Sunday, September 26, 2010

Domestic Use of PC2 in 1891 -- a homely gem!

The first six-centime Arms postal card was issued in a quantity of only 3,000  on June 16, 1874, to pay the 6c German treaty rate.  Used examples are scarce, the entire printing having sold out in only two months.  It's so scarce in fact that in 50 years of collecting, I had only acquired two used examples until the remarkable card shown below surfaced in a bourse dealer's acquisitions.  And I don't recall seeing a used PC2 in the François Kaufmann collection when it was exhibited at Finland's FIP postal stationery exhibition in the 1980s.
Here we see this homely gem, printed locally by Pierre Bruck with a basic printing press, used domestically nearly 17 years after issuance.  This was well into the period when Luxembourgers were using the high-quality Allegory postal cards printed in Holland in large quantities by Enschedé using then state-of-the-art printing technology.
The three double-circle cancels show the card postmarked at Clervaux 1:00-2:00 p.m. on Friday, February 27, 1891, received in transit at Diekirch 7:00-8:00 p.m. the same day, reaching its destination of Vianden at 9:00-10:00 a.m. the next day. 

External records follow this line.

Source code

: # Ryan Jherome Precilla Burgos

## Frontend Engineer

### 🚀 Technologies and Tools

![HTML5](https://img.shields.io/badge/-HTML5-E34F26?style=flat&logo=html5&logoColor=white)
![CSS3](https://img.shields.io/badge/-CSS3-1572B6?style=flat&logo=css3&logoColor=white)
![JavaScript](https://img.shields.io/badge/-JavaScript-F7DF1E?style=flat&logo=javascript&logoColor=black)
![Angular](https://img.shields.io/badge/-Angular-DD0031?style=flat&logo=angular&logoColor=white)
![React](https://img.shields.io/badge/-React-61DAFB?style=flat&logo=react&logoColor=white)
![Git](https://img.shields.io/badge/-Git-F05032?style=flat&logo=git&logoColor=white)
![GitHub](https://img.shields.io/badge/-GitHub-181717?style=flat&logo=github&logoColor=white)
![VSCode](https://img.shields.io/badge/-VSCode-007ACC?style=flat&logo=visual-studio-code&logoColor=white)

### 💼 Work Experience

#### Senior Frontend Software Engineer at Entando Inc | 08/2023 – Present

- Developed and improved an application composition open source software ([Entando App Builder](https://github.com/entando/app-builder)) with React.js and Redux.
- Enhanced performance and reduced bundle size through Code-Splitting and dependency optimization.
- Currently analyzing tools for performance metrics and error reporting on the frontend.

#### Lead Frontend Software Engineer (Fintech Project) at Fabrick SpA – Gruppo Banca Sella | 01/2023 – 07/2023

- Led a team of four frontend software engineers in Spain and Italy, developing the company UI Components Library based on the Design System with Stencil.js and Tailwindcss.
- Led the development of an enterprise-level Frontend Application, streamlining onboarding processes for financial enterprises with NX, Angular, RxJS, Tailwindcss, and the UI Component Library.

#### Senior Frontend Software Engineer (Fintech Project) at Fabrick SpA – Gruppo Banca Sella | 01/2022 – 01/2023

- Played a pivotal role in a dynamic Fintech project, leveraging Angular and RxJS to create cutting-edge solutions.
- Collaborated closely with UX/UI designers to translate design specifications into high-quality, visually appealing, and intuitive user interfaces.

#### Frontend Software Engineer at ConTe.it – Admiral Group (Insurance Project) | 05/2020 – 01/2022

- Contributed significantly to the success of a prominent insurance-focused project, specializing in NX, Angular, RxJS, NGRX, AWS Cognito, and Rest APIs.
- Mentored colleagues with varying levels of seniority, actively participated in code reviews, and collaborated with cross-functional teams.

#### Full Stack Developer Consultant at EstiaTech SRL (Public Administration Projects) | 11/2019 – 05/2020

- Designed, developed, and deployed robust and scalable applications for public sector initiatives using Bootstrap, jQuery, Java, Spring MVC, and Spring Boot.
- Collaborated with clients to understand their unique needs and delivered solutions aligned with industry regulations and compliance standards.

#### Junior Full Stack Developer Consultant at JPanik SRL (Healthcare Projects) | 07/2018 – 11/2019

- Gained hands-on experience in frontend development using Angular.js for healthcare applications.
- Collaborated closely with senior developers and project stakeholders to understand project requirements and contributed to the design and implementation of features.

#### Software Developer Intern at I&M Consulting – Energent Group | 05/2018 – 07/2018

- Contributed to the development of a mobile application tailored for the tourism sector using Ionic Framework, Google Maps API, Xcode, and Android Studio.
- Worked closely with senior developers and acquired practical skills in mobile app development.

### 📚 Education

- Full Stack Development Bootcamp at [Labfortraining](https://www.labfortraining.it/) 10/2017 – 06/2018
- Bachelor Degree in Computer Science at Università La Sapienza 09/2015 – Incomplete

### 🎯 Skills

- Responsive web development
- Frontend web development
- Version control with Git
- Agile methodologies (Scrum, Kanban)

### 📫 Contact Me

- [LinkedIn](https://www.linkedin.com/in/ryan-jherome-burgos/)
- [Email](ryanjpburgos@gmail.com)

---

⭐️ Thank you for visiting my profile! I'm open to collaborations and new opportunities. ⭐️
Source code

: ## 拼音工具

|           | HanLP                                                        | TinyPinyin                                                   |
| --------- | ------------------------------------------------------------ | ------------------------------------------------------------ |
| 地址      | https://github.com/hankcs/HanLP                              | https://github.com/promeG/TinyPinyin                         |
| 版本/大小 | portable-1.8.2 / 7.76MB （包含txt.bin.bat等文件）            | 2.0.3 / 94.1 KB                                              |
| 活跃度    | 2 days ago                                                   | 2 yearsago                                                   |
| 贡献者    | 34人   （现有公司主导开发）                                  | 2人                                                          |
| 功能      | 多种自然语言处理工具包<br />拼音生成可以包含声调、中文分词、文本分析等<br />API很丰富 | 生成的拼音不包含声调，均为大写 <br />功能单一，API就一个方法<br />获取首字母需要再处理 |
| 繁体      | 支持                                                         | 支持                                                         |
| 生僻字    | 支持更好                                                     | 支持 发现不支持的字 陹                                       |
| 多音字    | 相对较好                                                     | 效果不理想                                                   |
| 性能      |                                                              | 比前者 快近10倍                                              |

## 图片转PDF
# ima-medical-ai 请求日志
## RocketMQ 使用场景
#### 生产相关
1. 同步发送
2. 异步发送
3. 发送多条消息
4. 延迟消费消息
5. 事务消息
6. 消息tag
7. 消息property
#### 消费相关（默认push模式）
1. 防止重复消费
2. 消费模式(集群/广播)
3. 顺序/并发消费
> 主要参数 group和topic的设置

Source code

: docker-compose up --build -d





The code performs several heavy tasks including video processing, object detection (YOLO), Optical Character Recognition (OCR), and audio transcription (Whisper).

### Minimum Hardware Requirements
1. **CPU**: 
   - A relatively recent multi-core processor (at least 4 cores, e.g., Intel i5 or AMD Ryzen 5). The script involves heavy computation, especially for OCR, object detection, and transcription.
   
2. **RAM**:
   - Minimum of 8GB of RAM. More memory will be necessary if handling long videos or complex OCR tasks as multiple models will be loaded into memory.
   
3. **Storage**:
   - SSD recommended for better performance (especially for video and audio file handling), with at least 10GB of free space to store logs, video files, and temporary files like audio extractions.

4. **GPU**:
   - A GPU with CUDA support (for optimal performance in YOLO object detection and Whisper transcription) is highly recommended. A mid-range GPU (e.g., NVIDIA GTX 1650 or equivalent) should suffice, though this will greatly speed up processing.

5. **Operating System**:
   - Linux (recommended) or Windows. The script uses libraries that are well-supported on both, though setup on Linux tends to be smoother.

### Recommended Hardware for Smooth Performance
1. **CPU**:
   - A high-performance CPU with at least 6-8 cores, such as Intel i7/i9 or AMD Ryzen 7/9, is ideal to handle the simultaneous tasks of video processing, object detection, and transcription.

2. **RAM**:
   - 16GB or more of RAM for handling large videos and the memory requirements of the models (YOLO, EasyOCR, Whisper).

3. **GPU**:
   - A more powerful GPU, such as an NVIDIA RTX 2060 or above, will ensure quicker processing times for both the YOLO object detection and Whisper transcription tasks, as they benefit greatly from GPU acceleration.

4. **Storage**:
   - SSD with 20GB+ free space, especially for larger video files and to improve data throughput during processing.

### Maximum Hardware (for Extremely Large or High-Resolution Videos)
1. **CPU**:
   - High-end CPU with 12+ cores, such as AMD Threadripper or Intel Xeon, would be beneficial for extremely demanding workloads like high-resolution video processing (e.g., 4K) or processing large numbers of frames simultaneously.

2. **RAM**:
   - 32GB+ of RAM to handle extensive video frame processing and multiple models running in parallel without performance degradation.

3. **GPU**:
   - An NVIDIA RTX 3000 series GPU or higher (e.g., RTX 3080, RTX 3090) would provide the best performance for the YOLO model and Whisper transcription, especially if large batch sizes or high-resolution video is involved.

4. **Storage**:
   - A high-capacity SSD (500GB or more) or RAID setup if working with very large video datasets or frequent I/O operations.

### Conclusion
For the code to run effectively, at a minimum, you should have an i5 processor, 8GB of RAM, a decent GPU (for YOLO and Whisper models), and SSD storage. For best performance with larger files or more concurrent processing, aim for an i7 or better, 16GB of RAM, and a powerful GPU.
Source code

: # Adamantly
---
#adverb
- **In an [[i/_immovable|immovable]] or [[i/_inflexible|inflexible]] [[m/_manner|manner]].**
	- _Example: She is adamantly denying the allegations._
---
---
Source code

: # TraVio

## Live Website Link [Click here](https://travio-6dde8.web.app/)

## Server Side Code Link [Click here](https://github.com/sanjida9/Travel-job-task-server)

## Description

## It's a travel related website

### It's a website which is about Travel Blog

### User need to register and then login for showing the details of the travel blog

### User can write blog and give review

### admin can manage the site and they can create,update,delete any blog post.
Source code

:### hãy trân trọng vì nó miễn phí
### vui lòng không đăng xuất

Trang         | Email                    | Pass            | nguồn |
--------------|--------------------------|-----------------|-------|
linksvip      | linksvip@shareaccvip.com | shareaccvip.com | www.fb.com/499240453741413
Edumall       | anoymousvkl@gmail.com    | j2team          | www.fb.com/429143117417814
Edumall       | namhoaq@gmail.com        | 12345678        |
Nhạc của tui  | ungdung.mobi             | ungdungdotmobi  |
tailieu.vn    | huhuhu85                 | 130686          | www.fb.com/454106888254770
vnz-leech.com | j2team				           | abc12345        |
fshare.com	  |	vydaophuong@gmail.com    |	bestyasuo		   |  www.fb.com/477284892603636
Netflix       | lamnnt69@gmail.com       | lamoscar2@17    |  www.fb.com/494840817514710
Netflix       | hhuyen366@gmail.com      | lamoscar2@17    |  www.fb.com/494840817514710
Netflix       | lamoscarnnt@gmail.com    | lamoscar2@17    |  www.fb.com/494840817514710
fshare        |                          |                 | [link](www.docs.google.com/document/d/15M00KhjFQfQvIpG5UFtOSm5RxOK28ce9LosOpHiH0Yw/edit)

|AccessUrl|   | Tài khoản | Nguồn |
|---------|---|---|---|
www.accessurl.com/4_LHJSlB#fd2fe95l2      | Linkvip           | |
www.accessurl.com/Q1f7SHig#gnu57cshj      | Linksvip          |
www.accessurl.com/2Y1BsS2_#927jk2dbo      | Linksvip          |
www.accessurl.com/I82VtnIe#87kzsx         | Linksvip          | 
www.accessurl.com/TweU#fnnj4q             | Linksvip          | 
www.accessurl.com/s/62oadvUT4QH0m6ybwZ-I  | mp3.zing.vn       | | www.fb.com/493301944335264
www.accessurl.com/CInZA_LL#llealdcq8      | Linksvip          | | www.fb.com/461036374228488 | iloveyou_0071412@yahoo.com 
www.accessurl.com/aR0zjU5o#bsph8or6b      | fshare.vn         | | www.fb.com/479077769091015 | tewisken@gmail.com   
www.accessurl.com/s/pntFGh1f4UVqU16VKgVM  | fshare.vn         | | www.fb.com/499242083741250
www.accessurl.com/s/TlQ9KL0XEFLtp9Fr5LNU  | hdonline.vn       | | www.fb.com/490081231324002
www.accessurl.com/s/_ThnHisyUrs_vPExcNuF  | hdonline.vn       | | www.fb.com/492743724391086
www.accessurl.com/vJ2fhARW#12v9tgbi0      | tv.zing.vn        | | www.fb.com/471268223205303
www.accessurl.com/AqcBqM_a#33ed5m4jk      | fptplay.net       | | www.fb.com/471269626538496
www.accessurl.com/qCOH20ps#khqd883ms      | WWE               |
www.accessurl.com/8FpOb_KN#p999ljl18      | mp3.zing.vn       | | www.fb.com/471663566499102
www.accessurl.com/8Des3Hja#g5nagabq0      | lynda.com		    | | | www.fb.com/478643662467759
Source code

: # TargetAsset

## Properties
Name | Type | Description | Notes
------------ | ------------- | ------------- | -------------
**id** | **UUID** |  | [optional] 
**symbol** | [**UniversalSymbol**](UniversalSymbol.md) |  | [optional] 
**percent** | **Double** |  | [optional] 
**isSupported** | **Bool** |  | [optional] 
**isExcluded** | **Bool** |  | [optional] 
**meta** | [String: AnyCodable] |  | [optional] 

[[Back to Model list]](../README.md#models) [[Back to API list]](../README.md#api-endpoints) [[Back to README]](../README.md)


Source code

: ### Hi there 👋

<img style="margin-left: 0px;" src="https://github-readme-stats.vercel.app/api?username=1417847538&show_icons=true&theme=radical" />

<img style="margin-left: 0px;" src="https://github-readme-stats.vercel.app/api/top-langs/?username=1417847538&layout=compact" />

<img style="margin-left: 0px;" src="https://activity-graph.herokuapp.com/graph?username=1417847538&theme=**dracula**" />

Some of my philatelic friends in Luxembourg opine that out-of-period uses of the postal stationery were the work of collectors.  This and others in my collection suggest that that was often not the case.  The frugal Luxembourgers of this era weren't about to waste six centimes when an old forgotten card turned up.  By 1891, the German treaty rate was ten not six centimes, but the domestic postal card rate remained at 5 centimes and the first-issue cards were still valid (they weren't demonitized until December 31, 1905).  So the writer lost only one centime when he used this 6c card to send his message across the Luxembourg Ardennes from Clervaux to Vianden!